He ran in the 20th place of the Anticapitalist Left-Global Revolt list vis-à-vis the 2009 European Parliament election in Spain. He led the trotskyist Anticapitalist Left (IA) list in Madrid to the Congress of Deputies in the 2011 general election.

One of the most prominent figures of IA, he helped to give form along 2013 through conversations with Pablo Iglesias to the main idea of the project that would become Podemos, tensions between the anticapitalistas and the UCM lecturers notwithstanding. On 17 January 2014, he was among the partakers of the event at the Teatro del Barrio in Lavapiés that presented the Mover ficha manifesto, the foundational text of Podemos.

He was included 7th in the Podemos list for the 2014 European Parliament election. Following the renouncements of Carlos Jiménez Villarejo and Teresa Rodríguez to their respective seats, Urbán became an MEP on 5 March 2015. He served as member of the Committee on Industry, Research and Energy (ITRE; 2015) and the Committee on Foreign Affairs (AFET; 2015–2019), as well as in the Subcommittee on Human Rights (DROI) the Delegation for relations with the Maghreb countries and the Arab Maghreb Union and the Delegation to the Parliamentary Assembly of the Union for the Mediterranean.
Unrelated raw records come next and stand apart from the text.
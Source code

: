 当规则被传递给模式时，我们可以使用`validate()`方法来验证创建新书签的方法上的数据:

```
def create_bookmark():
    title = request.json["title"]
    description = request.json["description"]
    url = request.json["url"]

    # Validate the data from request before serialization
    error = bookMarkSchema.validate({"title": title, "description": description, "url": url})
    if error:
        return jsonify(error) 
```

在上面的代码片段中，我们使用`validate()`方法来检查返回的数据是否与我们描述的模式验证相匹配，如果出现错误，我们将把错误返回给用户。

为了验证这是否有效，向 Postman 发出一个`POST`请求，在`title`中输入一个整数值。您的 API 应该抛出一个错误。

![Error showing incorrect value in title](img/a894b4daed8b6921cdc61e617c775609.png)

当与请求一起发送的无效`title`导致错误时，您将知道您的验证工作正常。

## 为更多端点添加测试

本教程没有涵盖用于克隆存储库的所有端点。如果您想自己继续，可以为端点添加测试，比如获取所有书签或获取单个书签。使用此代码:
He ran as a Unidas Podemos Cambiar Europa electoral coalition list candidate for the 2019 European Parliament election in Spain, being re-elected to the European Parliament for the 2019–2024 term. He joined the Committee on Development (EVE) and the DROI as well as the Delegation for relations with Mercosur (DMER) and the Delegation to the Euro-Latin American Parliamentary Assembly (DLAT).
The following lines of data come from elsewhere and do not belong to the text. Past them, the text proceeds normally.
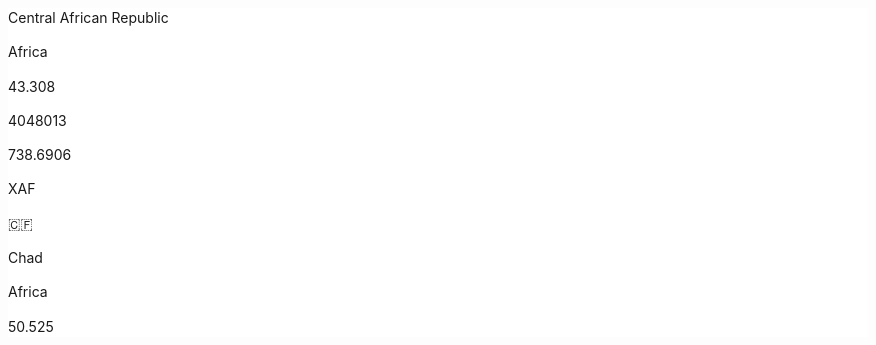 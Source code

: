 <tr>

<td style="text-align:left;">

Central African Republic

</td>

<td style="text-align:left;">

Africa

</td>

<td style="text-align:right;">

43.308

</td>

<td style="text-align:right;">

4048013

</td>

<td style="text-align:right;">

738.6906

</td>

<td style="text-align:left;">

XAF

</td>

<td style="text-align:left;">

🇨🇫

</td>

</tr>

<tr>

<td style="text-align:left;">

Chad

</td>

<td style="text-align:left;">

Africa

</td>

<td style="text-align:right;">

50.525

</td>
In February 2020, Urbán left Podemos alongside the platform Anticapitalistas, heir to Anticapitalist Left and hitherto integrated within the party.

On 2 March 2022, he was one of 13 MEPs who voted against the resolution condemning the Russian invasion of Ukraine and for arming Ukraine.
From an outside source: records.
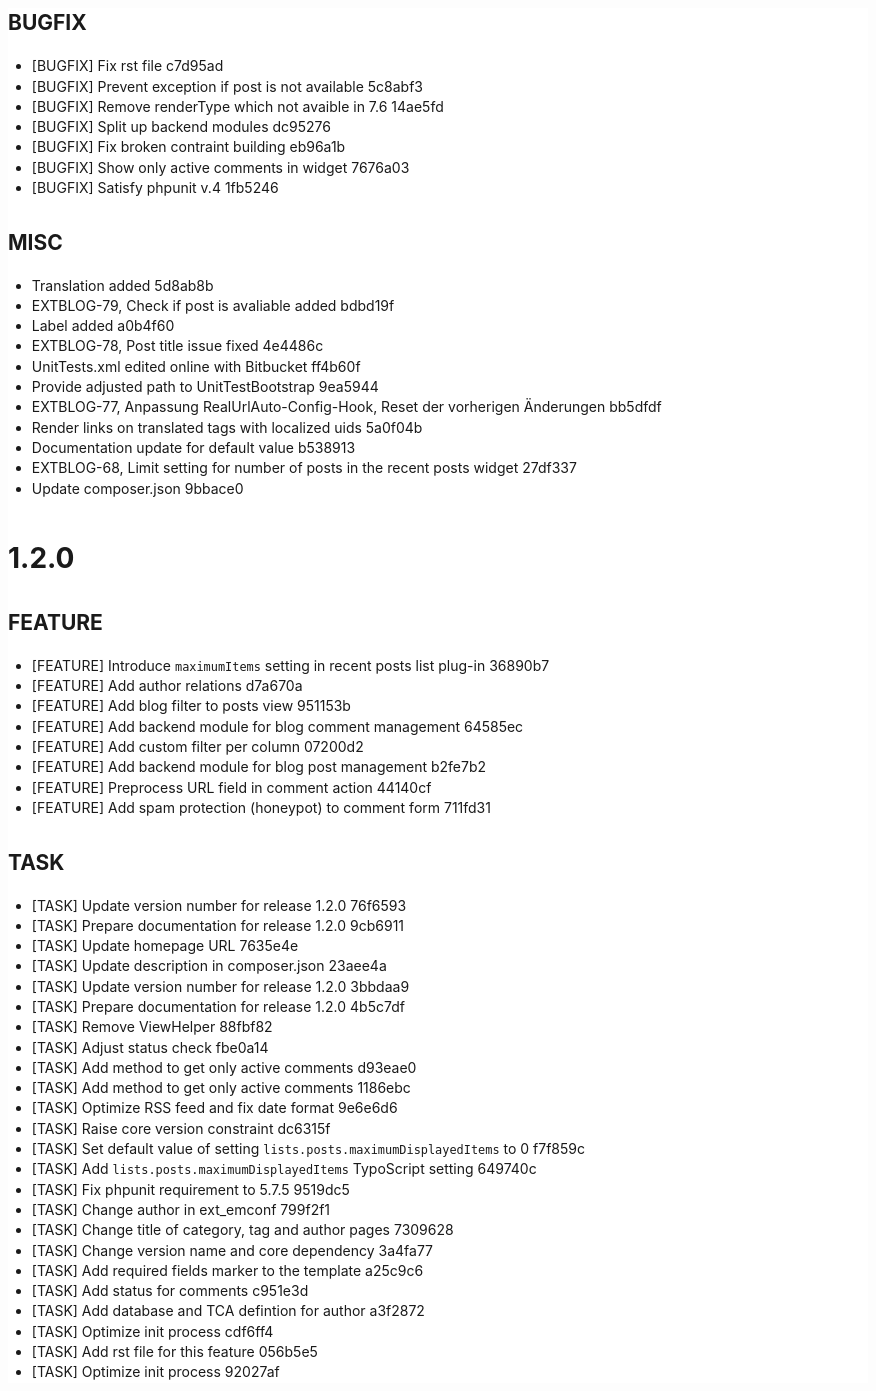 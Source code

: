 ## BUGFIX
- [BUGFIX] Fix rst file c7d95ad
- [BUGFIX] Prevent exception if post is not available 5c8abf3
- [BUGFIX] Remove renderType which not avaible in 7.6 14ae5fd
- [BUGFIX] Split up backend modules dc95276
- [BUGFIX] Fix broken contraint building eb96a1b
- [BUGFIX] Show only active comments in widget 7676a03
- [BUGFIX] Satisfy phpunit v.4 1fb5246

## MISC
- Translation added 5d8ab8b
- EXTBLOG-79, Check if post is avaliable added bdbd19f
- Label added a0b4f60
- EXTBLOG-78, Post title issue fixed 4e4486c
- UnitTests.xml edited online with Bitbucket ff4b60f
- Provide adjusted path to UnitTestBootstrap 9ea5944
- EXTBLOG-77, Anpassung RealUrlAuto-Config-Hook, Reset der vorherigen Änderungen bb5dfdf
- Render links on translated tags with localized uids 5a0f04b
- Documentation update for default value b538913
- EXTBLOG-68, Limit setting for number of posts in the recent posts widget 27df337
- Update composer.json 9bbace0

# 1.2.0

## FEATURE
- [FEATURE] Introduce `maximumItems` setting in recent posts list plug-in 36890b7
- [FEATURE] Add author relations d7a670a
- [FEATURE] Add blog filter to posts view 951153b
- [FEATURE] Add backend module for blog comment management 64585ec
- [FEATURE] Add custom filter per column 07200d2
- [FEATURE] Add backend module for blog post management b2fe7b2
- [FEATURE] Preprocess URL field in comment action 44140cf
- [FEATURE] Add spam protection (honeypot) to comment form 711fd31

## TASK
- [TASK] Update version number for release 1.2.0 76f6593
- [TASK] Prepare documentation for release 1.2.0 9cb6911
- [TASK] Update homepage URL 7635e4e
- [TASK] Update description in composer.json 23aee4a
- [TASK] Update version number for release 1.2.0 3bbdaa9
- [TASK] Prepare documentation for release 1.2.0 4b5c7df
- [TASK] Remove ViewHelper 88fbf82
- [TASK] Adjust status check fbe0a14
- [TASK] Add method to get only active comments d93eae0
- [TASK] Add method to get only active comments 1186ebc
- [TASK] Optimize RSS feed and fix date format 9e6e6d6
- [TASK] Raise core version constraint dc6315f
- [TASK] Set default value of setting `lists.posts.maximumDisplayedItems` to 0 f7f859c
- [TASK] Add `lists.posts.maximumDisplayedItems` TypoScript setting 649740c
- [TASK] Fix phpunit requirement to 5.7.5 9519dc5
- [TASK] Change author in ext_emconf 799f2f1
- [TASK] Change title of category, tag and author pages 7309628
- [TASK] Change version name and core dependency 3a4fa77
- [TASK] Add required fields marker to the template a25c9c6
- [TASK] Add status for comments c951e3d
- [TASK] Add database and TCA defintion for author a3f2872
- [TASK] Optimize init process cdf6ff4
- [TASK] Add rst file for this feature 056b5e5
- [TASK] Optimize init process 92027af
In January 2023, Miguel Urban commented on the ongoing Qatargate scandal, “The Qatargate scandal points to an even deeper Moroccogate affair. The European Parliament should take the same precautionary measures with Morocco as it did with Qatar. Every European Parliament legislative activity in recent years involving Moroccan interests should be retrospectively reviewed to ensure that it has not been influenced by foreign interference.”

== Works ==
- Miguel Urbán (2014). "El viejo fascismo y la nueva derecha radical"
- Miguel Urbán (2020). "La emergencia de Vox. Apuntes para combatir a la extrema derecha española"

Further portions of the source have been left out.